Michał Żeromiński okradziony z tytułu w Czestochowie



Michał Żeromiński został okradziony z tytułu w Częstochowie. Po niejednogłośnej decyzji sędziów, popularny „Żeroma” przegrał na punkty z Łukaszem Wierzbickim w walce o pas mistrza Polski w kategorii półśredniej.

Dwanaście tygodni ciężkiej pracy, wyrzeczeń i podporządkowania całego życia pod jedna walkę, włożył Michał Żerominski, który po zaskakującej decyzji sędziów przegrał na punkty z Łukaszem Wierzbickim w walce o pas mistrza Polski w kategorii półśredniej.

Przed walką to Wierzbicki był stawiany w roli faworyta.

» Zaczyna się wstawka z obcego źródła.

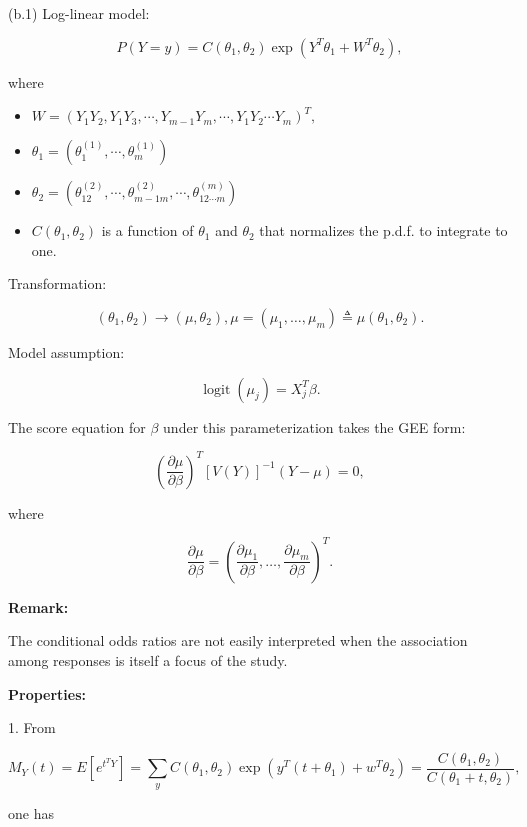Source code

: \documentclass[UTF8,a4paper,10pt]{article}
\begin{document}
\begin{Problem}[]{}
  (b.1) Log-linear model: 
  
  \[P(Y=y)=C\left(\theta_1, \theta_2\right) \exp \left(Y^T \theta_1+W^T \theta_2\right),\] 
  
  where 

  \begin{itemize}
    \item \(W=\left(Y_1 Y_2, Y_1 Y_3, \cdots, Y_{m-1} Y_m, \cdots, Y_1 Y_2 \cdots Y_m\right)^T, \)
    \item \(\theta_1=\left(\theta_1^{(1)}, \cdots, \theta_m^{(1)}\right)\)
    \item \(\theta_2=\left(\theta_{12}^{(2)}, \cdots, \theta_{m-1 m}^{(2)}, \cdots, \theta_{12 \cdots m}^{(m)}\right)\)
    \item \(C(\theta_1, \theta_2)\) is a function of \(\theta_1\) and \(\theta_2\) that normalizes the p.d.f. to integrate to one.

  \end{itemize}


Transformation: 

\[\left(\theta_1, \theta_2\right) \rightarrow\left(\mu, \theta_2\right), \mu=\left(\mu_1, \ldots, \mu_m\right) \triangleq \mu\left(\theta_1, \theta_2\right).\]

Model assumption: 

\[\operatorname{logit}\left(\mu_j\right)=X_j^T \beta.\]

The score equation for $\beta$ under this parameterization takes the GEE form:


\[\left(\frac{\partial \mu}{\partial \beta}\right)^T[V(Y)]^{-1}(Y-\mu)=0,\] 

where  

\[\frac{\partial \mu}{\partial \beta}=\left(\frac{\partial \mu_1}{\partial \beta}, \ldots, \frac{\partial \mu_m}{\partial \beta}\right)^T.\]


\textbf{Remark: }

The conditional odds ratios are not easily interpreted when the association among responses is itself a focus of the study.

\textbf{Properties: }

1. From 

\[M_Y(t)=E\left[e^{t^T Y}\right]=\sum_y C\left(\theta_1, \theta_2\right) \exp \left(y^T\left(t+\theta_1\right)+w^T \theta_2\right)=\frac{C\left(\theta_1, \theta_2\right)}{C\left(\theta_1+t, \theta_2\right)},\] 

one has


\end{Problem}
\end{document}
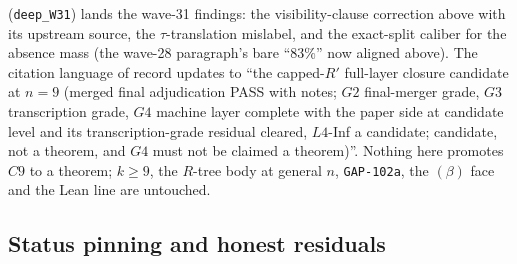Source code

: (\texttt{deep\_W31}) lands the wave-31 findings: the visibility-clause
correction above with its upstream source, the $\tau$-translation
mislabel, and the exact-split caliber for the absence mass (the wave-28
paragraph's bare ``$83\%$'' now aligned above). The citation language of
record updates to ``the capped-$R'$ full-layer closure candidate at $n=9$
(merged final adjudication PASS with notes; $G2$ final-merger grade, $G3$
transcription grade, $G4$ machine layer complete with the paper side at
candidate level and its transcription-grade residual cleared, $L4$-Inf a
candidate; candidate, not a theorem, and $G4$ must not be claimed a
theorem)''. Nothing here promotes $C9$ to a theorem; $k\ge9$, the
$R$-tree body at general $n$, \texttt{GAP-102a}, the $(\beta)$ face and
the Lean line are untouched.

\subsection{Status pinning and honest residuals}\label{subsec:attackstatus}

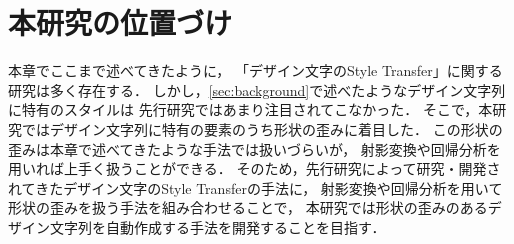 \documentclass[\homedir/main.tex]{subfiles}
\begin{document}
\section{本研究の位置づけ}\label{sec:positioning}
本章でここまで述べてきたように，
「デザイン文字のStyle Transfer」に関する研究は多く存在する．
しかし，\cref{sec:background}で述べたようなデザイン文字列に特有のスタイルは
先行研究ではあまり注目されてこなかった．
そこで，本研究ではデザイン文字列に特有の要素のうち形状の歪みに着目した．
この形状の歪みは本章で述べてきたような手法では扱いづらいが，
射影変換や回帰分析を用いれば上手く扱うことができる．
そのため，先行研究によって研究・開発されてきたデザイン文字のStyle Transferの手法に，
射影変換や回帰分析を用いて形状の歪みを扱う手法を組み合わせることで，
本研究では形状の歪みのあるデザイン文字列を自動作成する手法を開発することを目指す．
\printBibForSubfiles
\end{document}
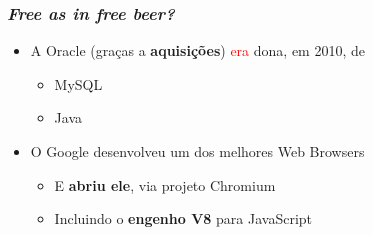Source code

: \documentclass[xcolor=dvipsnames]{beamer}
\newcommand{\tred}[1]{\textcolor{red}{#1}}
\begin{document}
\begin{frame}
	\frametitle{\textit{Free as in free beer?}}
    \begin{itemize}
      \item A Oracle (graças a \textbf{aquisições}) \tred{era} dona, em 2010, de
        \begin{itemize}
        \item MySQL
        \item Java
        \end{itemize}\pause
      \vspace{0.5cm}
      \item O Google desenvolveu um dos melhores Web Browsers
        \begin{itemize}
        \item E \textbf{abriu ele}, via projeto Chromium
        \item Incluindo o \textbf{engenho V8} para JavaScript
        
        \end{itemize}           
    \end{itemize}
\end{frame}
\end{document}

Do tej pory nie przegrał żadnej walki, choć jego rywale nie byli  z najwyższej półki. „Żeroma” dotychczas tylko dwa razy schodził pokonany z ringu, a w tej walce z rundy na rundę pokazywał, że to on będzie zwycięzcą pojedynku. Dodatkowo faworyzowany Wierzbicki przez to, że został zepchnięty do defensywy stracił swoje atuty jaki są szybkość i dobra praca nóg.

Żeromiński nie przestawał atakować rywala i na koniec rund akcentował swoją przewagę, ażeby sędziowie mieli pewność co do swoich punktacji. Po gongu kończącym to starcie Michał Żeromiński podniósł ręce w geście zwycięstwa, zaś Wierzbicki ze spuszczoną głową pomaszerował do swojego narożnika.

Dla większości zwycięzca był znany, jednak zgodnie z przepisami należy przedstawić wyniki oceny punktacji sędziów, a Ci zaskoczyli swoim werdyktem. Dwóch z trzech arbitrów wskazało na zwycięstwo Łukasza Wierzbickiego 96:94 i 96:95, zaś jeden sędzia bezapelacyjnie punktował na korzyść radomianina 97:93.

Jakże zły musiał być po tym werdykcie Żeromiński, który nie spodziewał się takiego obrotu sprawy.

Ocenę pracy dwóch sędziów skomentował Michał Żeromiński w rozmowie z Mateuszem Borkiem. – Sami widzieliście kto wygrał, oceńcie sami. Człowiek wkłada 12 tygodni w ciężkie przygotowania kosztem rodziny, własnych spraw, a dwóch panów w jednej chwili to wszystko niweczy. Jaki jest sens dalej boksować, jeżeli sędziowie wypaczają wyniki walki. – Każdy z was widział, że to ja wygrałem ten pojedynek. A dwóch panów wskazuje coś innego, niszcząc moje marzenia i ciężką pracę. To nie ma sensu i trzeba to zmienić!